# Shopify vs the world



## JunglistNetwork (Feb 10, 2016)

Hi

New user (so sorry if this has been covered)....But i've been using Shopify for about a year now and it all seems ok, but i'd love to know how people who switched too it or from it find it? or find new platforms in comparison?


----------



## brandonlaura (Dec 26, 2015)

You can use Bigcartel


----------



## 32R (Nov 20, 2013)

I switched from Shopify over to wix a year ago. I like it but there is a big drawback right now, and that is that they only allow you to have 2 options, such as size and color, per product. So if I want to make a design and have it available also as a long sleeve, sweatshirt, etc. I have to create a new product. Pretty annoying! They have a feature request in for more options but they haven't moved on it yet so I'm probably going to jump ship soon.


----------



## splathead (Dec 4, 2005)

Agree with Brandon, Big Cartel is a viable option and less expensive. They only use paypal for payment though, I believe.

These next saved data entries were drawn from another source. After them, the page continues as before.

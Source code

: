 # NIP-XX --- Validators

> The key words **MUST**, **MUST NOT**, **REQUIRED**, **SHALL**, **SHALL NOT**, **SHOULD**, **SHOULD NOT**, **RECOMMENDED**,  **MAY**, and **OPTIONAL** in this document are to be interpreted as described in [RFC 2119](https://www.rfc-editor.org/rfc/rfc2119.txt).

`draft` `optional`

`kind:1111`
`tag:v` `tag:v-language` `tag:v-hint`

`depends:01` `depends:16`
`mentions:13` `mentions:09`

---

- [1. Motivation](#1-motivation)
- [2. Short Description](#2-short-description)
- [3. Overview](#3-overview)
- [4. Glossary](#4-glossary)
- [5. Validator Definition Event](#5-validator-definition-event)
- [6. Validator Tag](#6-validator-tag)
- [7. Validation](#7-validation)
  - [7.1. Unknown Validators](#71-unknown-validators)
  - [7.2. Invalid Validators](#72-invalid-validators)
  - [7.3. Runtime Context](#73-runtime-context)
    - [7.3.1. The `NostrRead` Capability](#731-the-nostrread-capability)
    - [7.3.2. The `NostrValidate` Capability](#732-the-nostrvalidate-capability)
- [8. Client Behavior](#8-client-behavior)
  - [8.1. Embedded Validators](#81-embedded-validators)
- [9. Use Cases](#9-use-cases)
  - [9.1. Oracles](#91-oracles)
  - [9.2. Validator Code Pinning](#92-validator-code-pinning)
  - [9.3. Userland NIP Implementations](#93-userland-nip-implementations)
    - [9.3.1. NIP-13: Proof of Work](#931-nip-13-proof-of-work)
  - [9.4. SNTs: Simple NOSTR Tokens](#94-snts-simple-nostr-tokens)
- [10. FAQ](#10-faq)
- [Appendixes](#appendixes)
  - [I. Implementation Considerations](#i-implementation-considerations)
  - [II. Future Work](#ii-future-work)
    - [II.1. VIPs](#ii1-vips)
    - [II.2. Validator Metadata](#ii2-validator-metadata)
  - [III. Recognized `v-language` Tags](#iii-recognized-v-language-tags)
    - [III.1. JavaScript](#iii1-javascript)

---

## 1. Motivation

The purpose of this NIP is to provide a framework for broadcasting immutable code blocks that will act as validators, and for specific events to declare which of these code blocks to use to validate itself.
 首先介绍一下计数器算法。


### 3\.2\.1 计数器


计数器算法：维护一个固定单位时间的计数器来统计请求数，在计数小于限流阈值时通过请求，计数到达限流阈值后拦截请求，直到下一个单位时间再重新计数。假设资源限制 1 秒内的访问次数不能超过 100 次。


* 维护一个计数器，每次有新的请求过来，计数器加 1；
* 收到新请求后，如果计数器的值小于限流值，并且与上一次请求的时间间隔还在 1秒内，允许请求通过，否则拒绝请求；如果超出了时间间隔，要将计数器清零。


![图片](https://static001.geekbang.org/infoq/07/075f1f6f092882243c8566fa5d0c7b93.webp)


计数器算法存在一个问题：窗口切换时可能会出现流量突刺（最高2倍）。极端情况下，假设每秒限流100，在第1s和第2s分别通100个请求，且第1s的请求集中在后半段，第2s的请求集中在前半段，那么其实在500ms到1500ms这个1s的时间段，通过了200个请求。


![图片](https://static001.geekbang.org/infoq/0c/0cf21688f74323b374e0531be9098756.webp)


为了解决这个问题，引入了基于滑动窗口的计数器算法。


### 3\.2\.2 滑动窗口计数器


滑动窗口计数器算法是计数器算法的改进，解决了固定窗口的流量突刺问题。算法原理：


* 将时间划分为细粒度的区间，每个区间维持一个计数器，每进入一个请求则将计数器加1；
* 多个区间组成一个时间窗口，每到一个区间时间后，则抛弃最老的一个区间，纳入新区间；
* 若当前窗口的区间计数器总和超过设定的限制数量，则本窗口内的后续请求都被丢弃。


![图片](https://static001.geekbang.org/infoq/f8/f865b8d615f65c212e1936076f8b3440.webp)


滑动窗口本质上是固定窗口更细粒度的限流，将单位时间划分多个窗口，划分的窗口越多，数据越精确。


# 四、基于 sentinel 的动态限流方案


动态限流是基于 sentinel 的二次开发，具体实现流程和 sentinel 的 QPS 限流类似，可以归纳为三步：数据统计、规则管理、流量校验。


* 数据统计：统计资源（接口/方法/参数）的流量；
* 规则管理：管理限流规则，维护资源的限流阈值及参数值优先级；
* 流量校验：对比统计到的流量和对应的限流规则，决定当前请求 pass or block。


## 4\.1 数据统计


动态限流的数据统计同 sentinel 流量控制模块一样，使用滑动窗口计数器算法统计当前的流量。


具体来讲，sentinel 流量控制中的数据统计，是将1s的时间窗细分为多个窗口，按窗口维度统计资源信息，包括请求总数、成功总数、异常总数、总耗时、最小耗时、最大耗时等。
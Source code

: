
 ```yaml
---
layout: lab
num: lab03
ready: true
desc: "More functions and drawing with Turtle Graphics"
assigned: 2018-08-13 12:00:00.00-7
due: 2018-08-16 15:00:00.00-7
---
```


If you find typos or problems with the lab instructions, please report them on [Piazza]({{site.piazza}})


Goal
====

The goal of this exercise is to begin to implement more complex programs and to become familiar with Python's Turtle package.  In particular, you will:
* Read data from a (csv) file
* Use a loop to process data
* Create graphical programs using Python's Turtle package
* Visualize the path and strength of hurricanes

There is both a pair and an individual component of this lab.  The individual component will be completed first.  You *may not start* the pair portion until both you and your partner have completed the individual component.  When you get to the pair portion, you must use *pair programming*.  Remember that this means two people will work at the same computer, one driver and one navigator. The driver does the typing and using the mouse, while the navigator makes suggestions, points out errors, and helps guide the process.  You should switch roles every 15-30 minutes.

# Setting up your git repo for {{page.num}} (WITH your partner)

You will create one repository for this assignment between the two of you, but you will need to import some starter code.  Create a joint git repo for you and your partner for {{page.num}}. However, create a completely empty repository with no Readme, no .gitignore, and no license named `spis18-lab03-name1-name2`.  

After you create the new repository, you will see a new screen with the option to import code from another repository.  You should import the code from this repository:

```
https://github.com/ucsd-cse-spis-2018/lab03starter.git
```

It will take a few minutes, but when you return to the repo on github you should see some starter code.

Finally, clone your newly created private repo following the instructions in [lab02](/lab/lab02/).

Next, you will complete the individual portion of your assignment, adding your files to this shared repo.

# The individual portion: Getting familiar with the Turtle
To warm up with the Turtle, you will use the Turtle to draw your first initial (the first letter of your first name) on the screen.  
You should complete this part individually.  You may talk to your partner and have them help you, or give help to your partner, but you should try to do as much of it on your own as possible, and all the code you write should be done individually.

We've been using Shopify since they opened. We were one of the first 100 sites to join. We have no complaints. Zero downtime. That's important.



32R said:


> I switched from Shopify over to wix a year ago. I like it but there is a big drawback right now, and that is that they only allow you to have 2 options, such as size and color, per product. So if I want to make a design and have it available also as a long sleeve, sweatshirt, etc. I have to create a new product. Pretty annoying! They have a feature request in for more options but they haven't moved on it yet so I'm probably going to jump ship soon.

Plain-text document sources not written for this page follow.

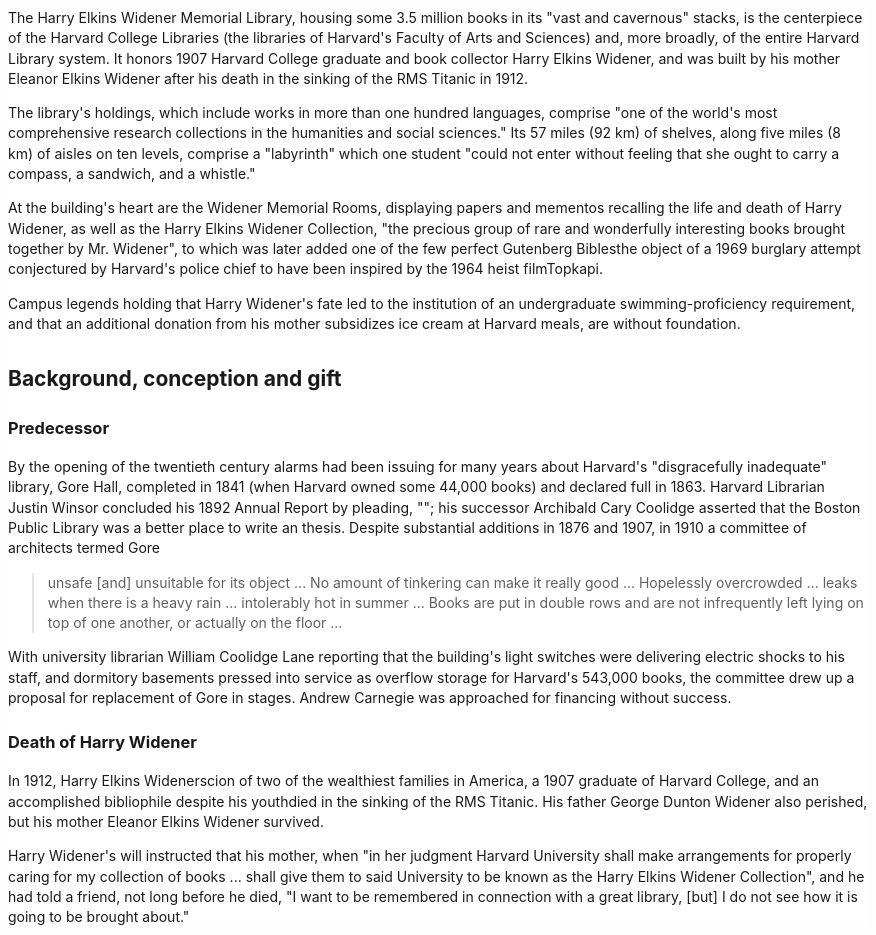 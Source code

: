The Harry Elkins Widener Memorial Library, housing some 3.5 million books in its "vast and cavernous" stacks, is the centerpiece of the Harvard College Libraries (the libraries of Harvard's Faculty of Arts and Sciences) and, more broadly, of the entire Harvard Library system. It honors 1907 Harvard College graduate and book collector Harry Elkins Widener, and was built by his mother Eleanor Elkins Widener after his death in the sinking of the RMS Titanic in 1912.

The library's holdings, which include works in more than one hundred languages, comprise "one of the world's most comprehensive research collections in the humanities and social sciences." Its 57 miles (92 km) of shelves, along five miles (8 km) of aisles on ten levels, comprise a "labyrinth" which one student "could not enter without feeling that she ought to carry a compass, a sandwich, and a whistle."

At the building's heart are the Widener Memorial Rooms, displaying papers and mementos recalling the life and death of Harry Widener, as well as the Harry Elkins Widener Collection, "the precious group of rare and wonderfully interesting books brought together by Mr. Widener", to which was later added one of the few perfect Gutenberg Biblesthe object of a 1969 burglary attempt conjectured by Harvard's police chief to have been inspired by the 1964 heist filmTopkapi.

Campus legends holding that Harry Widener's fate led to the institution of an undergraduate swimming-proficiency requirement, and that an additional donation from his mother subsidizes ice cream at Harvard meals, are without foundation.

## Background, conception and gift

### Predecessor

By the opening of the twentieth century alarms had been issuing for many years about Harvard's "disgracefully inadequate" library, Gore Hall, completed in 1841 (when Harvard owned some 44,000 books) and declared full in 1863. Harvard Librarian Justin Winsor concluded his 1892 Annual Report by pleading, ""; his successor Archibald Cary Coolidge asserted that the Boston Public Library was a better place to write an thesis. Despite substantial additions in 1876 and 1907, in 1910 a committee of architects termed Gore

> unsafe [and] unsuitable for its object ... No amount of tinkering can make it really good ... Hopelessly overcrowded ... leaks when there is a heavy rain ... intolerably hot in summer ... Books are put in double rows and are not infrequently left lying on top of one another, or actually on the floor ...

With university librarian William Coolidge Lane reporting that the building's light switches were delivering electric shocks to his staff, and dormitory basements pressed into service as overflow storage for Harvard's 543,000 books, the committee drew up a proposal for replacement of Gore in stages. Andrew Carnegie was approached for financing without success.

### Death of Harry Widener

In 1912, Harry Elkins Widenerscion of two of the wealthiest families in America, a 1907 graduate of Harvard College, and an accomplished bibliophile despite his youthdied in the sinking of the RMS Titanic. His father George Dunton Widener also perished, but his mother Eleanor Elkins Widener survived.

Harry Widener's will instructed that his mother, when "in her judgment Harvard University shall make arrangements for properly caring for my collection of books ... shall give them to said University to be known as the Harry Elkins Widener Collection", and he had told a friend, not long before he died, "I want to be remembered in connection with a great library, [but] I do not see how it is going to be brought about."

I think you'll find most e-commerce solutions this way. There are workarounds; Place color and style in one dropdown box. Example White Long Sleeve, White Short Sleeve, Black Long Sleeve, etc. I see many sites do this. I think we've even done it once or twice. 

What I'm waiting for is for some theme designer to come up with a method where just the artwork is displayed and when clicked buyer has the option of getting that design on a tee, hoodie, long sleeve, etc. Kinda like this https://www.shirtpunch.com


----------



## Threadhoney (Jul 23, 2013)

I use Go Daddy's "online store" and like it. Very user friendly.


----------



## kentzach94 (Oct 26, 2015)

32R said:


> I switched from Shopify over to wix a year ago. I like it but there is a big drawback right now, and that is that they only allow you to have 2 options, such as size and color, per product. So if I want to make a design and have it available also as a long sleeve, sweatshirt, etc. I have to create a new product. Pretty annoying! They have a feature request in for more options but they haven't moved on it yet so I'm probably going to jump ship soon.


32R,

I'm pretty sure you can do this. I've been using shopify for over a year and I offer my designs in multiple options.

Here's a screenshot. 








Here's what it would look like on the product page:


----------



## Kastron (Mar 4, 2016)

Hello! I've been using Shopify for a year now, and I find it really useful thing. I use the templates from the http://www.templatemonster.com/shopify-themes.php website, and they work great for any purpose. I can recommend it to you too, guys


----------



## 32R (Nov 20, 2013)

kentzach94 said:


> 32R,
> 
> I'm pretty sure you can do this. I've been using shopify for over a year and I offer my designs in multiple options.
> 
> ...


Hey There,
Yeah I figured it out. I had to upgrade to the new Wix editor, thanks!


----------



## twoured (Mar 17, 2016)

I think Magento is a good alternative for both beginners to e-commerce and professionals


----------



## twoured (Mar 17, 2016)

Beginners will appreciate the friendly design that takes you by the hand through the whole process of building a great-looking store. While professional users can take advantage of the multitude of options and settings that it has to offer.


----------